The First Thing You Say

You may remember the advice from your last public speaking class to memorize your opening statement. That's not a bad idea. A lot of my clients find that once they get past the first sentence or two, their butterflies begin to fly in formation. Then they enjoy great rapport with their audiences, whether of just one person, or a room full.

Atlanta-based executive speech coach Sandy Linver expresses the purpose of your opening statement as, "to get your listeners as ready as possible to really hear your Message." To achieve this objective, you really need to think about how you can help your listeners get your message, rather than focusing on a bombardment of impressive information.

Marketing man Dan Kennedy is even more ambitious, he wants to set up his audience to be predisposed to accept his message. He accomplishes this not only through an opening statement, but through communication with his audience before his speech. Something to think about.

A good talk can begin with a story, a quote, a joke, a question, or some personal statement. That really is the speaker's decision. And you certainly can't coerce an audience into accepting your argument, you do your best to show that your interest is aligned with theirs.

What's an awkward introduction? Telling a joke or story that has no relationship with your message.

Two suggestions to open a talk or interview:

1. Tell them something you know they'll agree with. This is classic sales technique, getting the audience in a "yes" frame of mind. It's usually helpful to show that you understand their point of view, before introducing a new perspective. In some way, you can define your audience's current reality, with the goal of getting them to see the benefit of your solution.

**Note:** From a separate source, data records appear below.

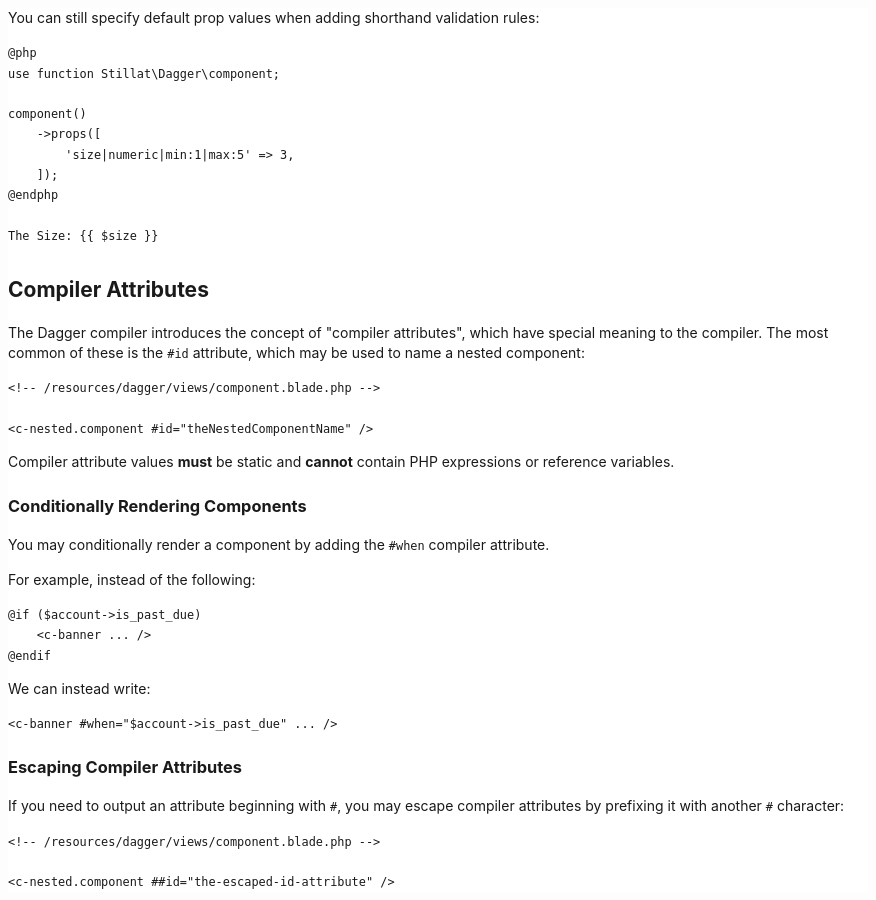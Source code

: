 You can still specify default prop values when adding shorthand validation rules:

```blade
@php
use function Stillat\Dagger\component;

component()
    ->props([
        'size|numeric|min:1|max:5' => 3,
    ]);
@endphp

The Size: {{ $size }}
```

## Compiler Attributes

The Dagger compiler introduces the concept of "compiler attributes", which have special meaning to the compiler. The most common of these is the `#id` attribute, which may be used to name a nested component:

```blade
<!-- /resources/dagger/views/component.blade.php -->

<c-nested.component #id="theNestedComponentName" />
```

Compiler attribute values **must** be static and **cannot** contain PHP expressions or reference variables.

### Conditionally Rendering Components

You may conditionally render a component by adding the `#when` compiler attribute.

For example, instead of the following:

```blade
@if ($account->is_past_due)
    <c-banner ... />
@endif
```

We can instead write:

```blade
<c-banner #when="$account->is_past_due" ... />
```

### Escaping Compiler Attributes

If you need to output an attribute beginning with `#`, you may escape compiler attributes by prefixing it with another `#` character:

```blade
<!-- /resources/dagger/views/component.blade.php -->

<c-nested.component ##id="the-escaped-id-attribute" />
```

2. Acknowledge some existing tension in the current reality. Obviously if we were already in Paradise, you might not need to be giving your talk/presentation in the first place. Explain what the problem is in terms that make it easy for the audience to see how you can help resolve it.

Here's an example of how this works.

My client whom we'll call Suzy, wants to start a mastermind group with some forward-thinking friends of hers. They admire her, but are skeptical of her idea.

She starts off by giving a quote from Napoleon Hill about the power of mastermind groups, then explains the common goals she and her group of friends share (which though they differ in specifics, in essence the goal is showing up in a bigger way in each of their lives.)

In this case, the existing reality that the speaker and the audience share, is a situation in which everyone has a similar goal, which is a desire to shine more brightly. Thus she and her audience establish agreement about what current reality looks like, she proposes a way to get everyone closer to their goals, and she borrows credibility from Napoleon Hill. Now that presentation is off to a great start. It's that easy.